Jesús pasó por esta tierra consolando. Es el consuelo mismo hecho carne. Sus manos, sus abrazos, su mirada, sus palabras. Consoló a los pecadores, a los heridos, a los más rotos. Consoló con palabras y silencios.

No comenzó pidiendo cuentas. Simplemente escribió en la arena y guardó silencio. El consuelo tiene más silencios que palabras. Jesús consolaba con su alma abierta. Con su mirada ancha. Con silencios llenos de respuestas.

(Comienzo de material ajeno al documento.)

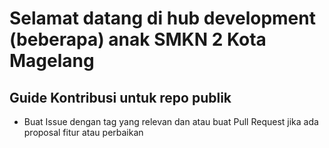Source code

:# Selamat datang di hub development (beberapa) anak SMKN 2 Kota Magelang 

## Guide Kontribusi untuk repo publik
- Buat Issue dengan tag yang relevan dan atau buat Pull Request jika ada proposal fitur atau perbaikan
  
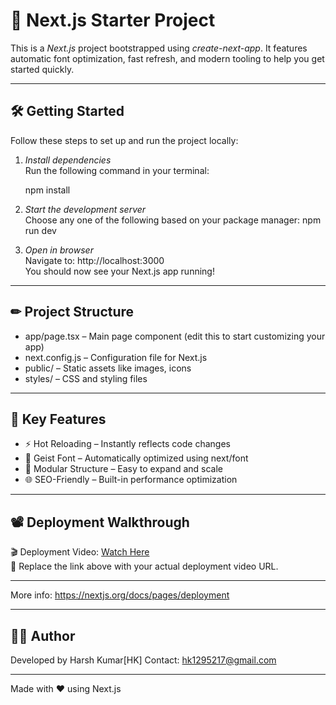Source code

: # 🚀 Next.js Starter Project

This is a *Next.js* project bootstrapped using *create-next-app*. It features automatic font optimization, fast refresh, and modern tooling to help you get started quickly.

---

## 🛠 Getting Started

Follow these steps to set up and run the project locally:

1. *Install dependencies*  
   Run the following command in your terminal:

   npm install

2. *Start the development server*  
   Choose any one of the following based on your package manager:
   npm run dev  

3. *Open in browser*  
   Navigate to: http://localhost:3000  
   You should now see your Next.js app running!

---

## ✏ Project Structure

- app/page.tsx – Main page component (edit this to start customizing your app)
- next.config.js – Configuration file for Next.js
- public/ – Static assets like images, icons
- styles/ – CSS and styling files

---

## 🧠 Key Features

- ⚡ Hot Reloading – Instantly reflects code changes
- 🎨 Geist Font – Automatically optimized using next/font
- 🧩 Modular Structure – Easy to expand and scale
- 🌐 SEO-Friendly – Built-in performance optimization

---

## 📽 Deployment Walkthrough

🎬 Deployment Video: [Watch Here](https://drive.google.com/file/d/1IWNEI6PFU4vwQJ-OUaaWvh2QYeWuSKN_/view?usp=sharing)  
📌 Replace the link above with your actual deployment video URL.

---

More info: https://nextjs.org/docs/pages/deployment

---

## 👨‍💻 Author

Developed by Harsh Kumar[HK] 
Contact: hk1295217@gmail.com

---

Made with ❤ using Next.js 
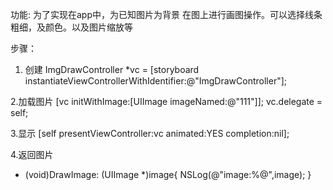 功能:
为了实现在app中，为已知图片为背景 在图上进行画图操作。可以选择线条粗细，及颜色。以及图片缩放等


步骤：
1. 创建
ImgDrawController *vc = [storyboard instantiateViewControllerWithIdentifier:@"ImgDrawController"];

2.加载图片
[vc initWithImage:[UIImage imageNamed:@"111"]];
vc.delegate = self;

3.显示
[self presentViewController:vc animated:YES completion:nil];

4.返回图片
- (void)DrawImage: (UIImage *)image{
    NSLog(@"image:%@",image);
}

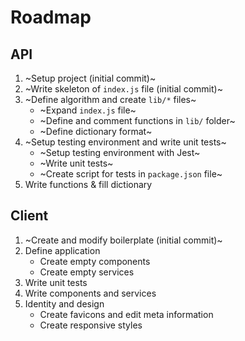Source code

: # Roadmap

## API

1. ~Setup project (initial commit)~
2. ~Write skeleton of `index.js` file (initial commit)~
3. ~Define algorithm and create `lib/*` files~
    * ~Expand `index.js` file~
    * ~Define and comment functions in `lib/` folder~
    * ~Define dictionary format~
4. ~Setup testing environment and write unit tests~
    * ~Setup testing environment with Jest~
    * ~Write unit tests~
    * ~Create script for tests in `package.json` file~
5. Write functions & fill dictionary

## Client

1. ~Create and modify boilerplate (initial commit)~
2. Define application
	* Create empty components
	* Create empty services
3. Write unit tests
4. Write components and services
5. Identity and design
	* Create favicons and edit meta information
	* Create responsive styles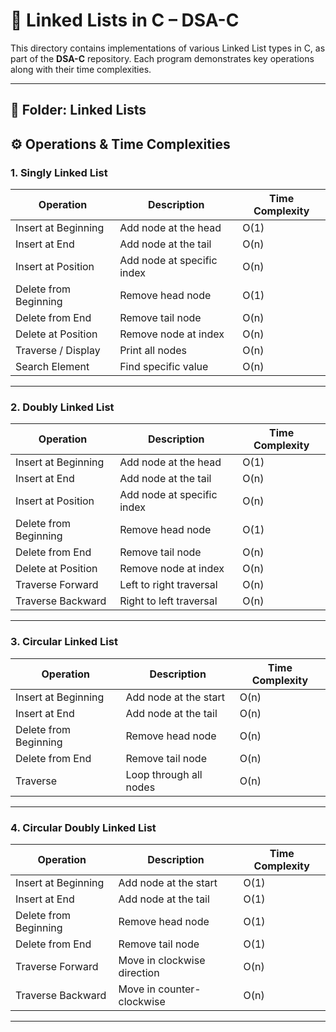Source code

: # 🧠 Linked Lists in C – DSA-C

This directory contains implementations of various Linked List types in C, as part of the **DSA-C** repository. Each program demonstrates key operations along with their time complexities.

---

## 📂 Folder: Linked Lists

## ⚙️ Operations & Time Complexities

### 1. Singly Linked List
| Operation              | Description                       | Time Complexity |
|------------------------|-----------------------------------|------------------|
| Insert at Beginning    | Add node at the head              | O(1)             |
| Insert at End          | Add node at the tail              | O(n)             |
| Insert at Position     | Add node at specific index        | O(n)             |
| Delete from Beginning  | Remove head node                  | O(1)             |
| Delete from End        | Remove tail node                  | O(n)             |
| Delete at Position     | Remove node at index              | O(n)             |
| Traverse / Display     | Print all nodes                   | O(n)             |
| Search Element         | Find specific value               | O(n)             |

---

### 2. Doubly Linked List
| Operation              | Description                       | Time Complexity |
|------------------------|-----------------------------------|------------------|
| Insert at Beginning    | Add node at the head              | O(1)             |
| Insert at End          | Add node at the tail              | O(n)             |
| Insert at Position     | Add node at specific index        | O(n)             |
| Delete from Beginning  | Remove head node                  | O(1)             |
| Delete from End        | Remove tail node                  | O(n)             |
| Delete at Position     | Remove node at index              | O(n)             |
| Traverse Forward       | Left to right traversal           | O(n)             |
| Traverse Backward      | Right to left traversal           | O(n)             |

---

### 3. Circular Linked List
| Operation              | Description                       | Time Complexity |
|------------------------|-----------------------------------|------------------|
| Insert at Beginning    | Add node at the start             | O(n)             |
| Insert at End          | Add node at the tail              | O(n)             |
| Delete from Beginning  | Remove head node                  | O(n)             |
| Delete from End        | Remove tail node                  | O(n)             |
| Traverse               | Loop through all nodes            | O(n)             |

---

### 4. Circular Doubly Linked List
| Operation              | Description                       | Time Complexity |
|------------------------|-----------------------------------|------------------|
| Insert at Beginning    | Add node at the start             | O(1)             |
| Insert at End          | Add node at the tail              | O(1)             |
| Delete from Beginning  | Remove head node                  | O(1)             |
| Delete from End        | Remove tail node                  | O(1)             |
| Traverse Forward       | Move in clockwise direction       | O(n)             |
| Traverse Backward      | Move in counter-clockwise         | O(n)             |

---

Charles de Foucauld le escribía a su hermana una vez desde Belén, para consolarla tras la pérdida de su hijo:

Te escribo al lado del pesebre esperando al niño, entre María y José. En la pequeña gruta, sencilla y pobre. ¡Qué bien se está aquí! Afuera hay frío y nieve, imagen del mundo; pero aquí todo es calidez y luz para preparar su llegada.

Prepárate tú también para este encuentro. ¡Es tan fácil! Vuélvete pequeña, frágil, escondida a los ojos de los hombres. ¡Qué bueno ha sido Dios, que nos ha quitado todo, para que seamos completamente suyos! Que la espera del Niño Jesús pueda traeros consuelo y abundantes gracias”. 

Así debe ser la espera del Niño en Belén. Él viene a traernos su consuelo. Nos despojamos de todo para vaciarnos y dejar que Él entre. Nos hacemos frágiles, escondidos.

Nos dejamos abrazar por el consuelo de Dios. Descansamos en Él que trae esperanza. En Él que viene a quedarse entre nosotros. Nos espera.